If a sequence has a convergent sub-sequence, then the sequence converges(fake proof)

Let $$(X,d)$$ be a metric space and $$x_n$$ be a sequence such that it has a convergent sub-sequence $$x_{n_k} \to x$$, then $$x_n \to x$$

This is false, for example, the sequence $$(-1)^n$$ has a convergent sub-sequence but it does not converge.

Here's a proof of the above statement, I can't figure out what the flaw is.

Proof:

Suppose that $$x_n$$ does not converge to $$x$$, so there exists an $$\epsilon$$ such that for all $$N$$ we have $$n \geq N \rightarrow d(x_n, x) \geq \epsilon$$ on the other hand there is an $$N_\epsilon$$ such that $$n_k\geq N_\epsilon \rightarrow d(x_{n_k},x) < \epsilon$$ since $$x_{n_k}$$ is a subsequence of $$x_n$$, its members are also members of the main sequence, therefore there are members of $$x_n$$ such that $$d(x_n,x) < \epsilon$$ which is a contradiction.

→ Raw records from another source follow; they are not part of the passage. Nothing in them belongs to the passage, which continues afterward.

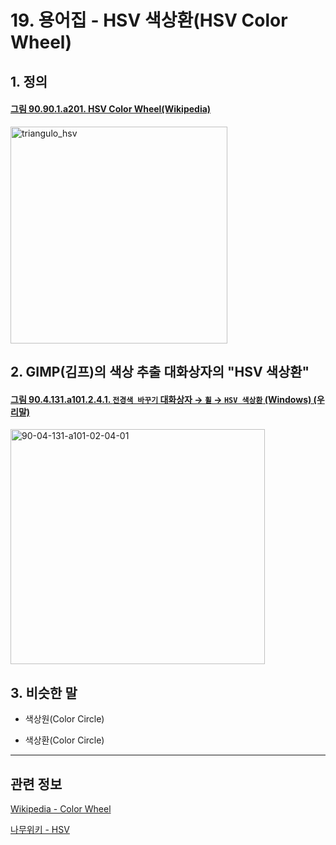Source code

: # 19. 용어집 - HSV 색상환(HSV Color Wheel)

## 1. 정의

<a id="90-90-01-a201"></a>

#### [그림 90.90.1.a201. HSV Color Wheel(Wikipedia)](./90-90-01-color_model.md#90-90-01-a201)
<img width="347" height="347" alt="triangulo_hsv" src="https://github.com/user-attachments/assets/98751024-7609-438b-a938-11f703fa6323" />

## 2. GIMP(김프)의 색상 추출 대화상자의 "HSV 색상환"

<a id="90-04-131-a101-02-04-01"></a>

#### [그림 90.4.131.a101.2.4.1. `전경색 바꾸기` 대화상자 → `휠` → `HSV 색상환` (Windows) (우리말)](./90-04-0131-change_foreground_color.md#90-04-131-a101-02-04-01)
<img width="407" height="376" alt="90-04-131-a101-02-04-01" src="https://github.com/user-attachments/assets/879b1940-3c07-4904-9955-1ca2c1feb9ee" />

## 3. 비슷한 말
- 색상원(Color Circle)

- 색상환(Color Circle)

***

## 관련 정보

[Wikipedia - Color Wheel](https://simple.wikipedia.org/wiki/Color_wheel)

[나무위키 - HSV](https://namu.wiki/w/HSV)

What is wrong with this proof?

• The problem is in the very first line. $d(x_n,x) < \epsilon$ for all $n\ge N$ being false does not in any way mean $d(x_n,x) \ge \epsilon$ for all $n\ge N$. It just means there is at least one $n\ge N$ where $d(x_n,x)\ge \epsilon$. – fleablood Oct 24 '19 at 22:36
• This equivalent to the following prove. If some horse are brown than all horses are brown. Suppose all horses are not brown; then there is some other color that all horses are. Call it "grue". But some horse are brown and therefore those are not grue. That's a contradiction. So all horse are brown. – fleablood Oct 24 '19 at 22:42
• I like that analogy, so I couldn't figure out what the flaw was because I failed to notice that the negation of convergence was wrong! How silly – clementine Oct 24 '19 at 22:49
• When, as in this question, you have a fake proof and a specific counterexample, an effective way to find the flaw in the proof is to apply it to your counterexample. In this case, that would mean writing the proof with every $x_n$ replaced with $(-1)^n$. Then, if necessary, check line by line to see where the proof for this specific example goes wrong. – Andreas Blass Oct 24 '19 at 22:52

The contrapositive is wrong. To say $$x_n \not\rightarrow x$$ is to say
$$$$\exists\epsilon>0 \text{ s.t. } \forall N \in \mathbb{N} \: \: \exists n \geq N \text{ s.t. } d(x_n,x) \geq \epsilon$$$$
$$$$\exists\epsilon>0 \text{ s.t. } \forall N \in \mathbb{N} \: \: \forall n \geq N \text{ s.t. } d(x_n,x) \geq \epsilon$$$$
The first allows the existence of the subsequence because not all $$n$$ are obligated to satisfy $$d(x_{n_k},x) \geq \epsilon$$.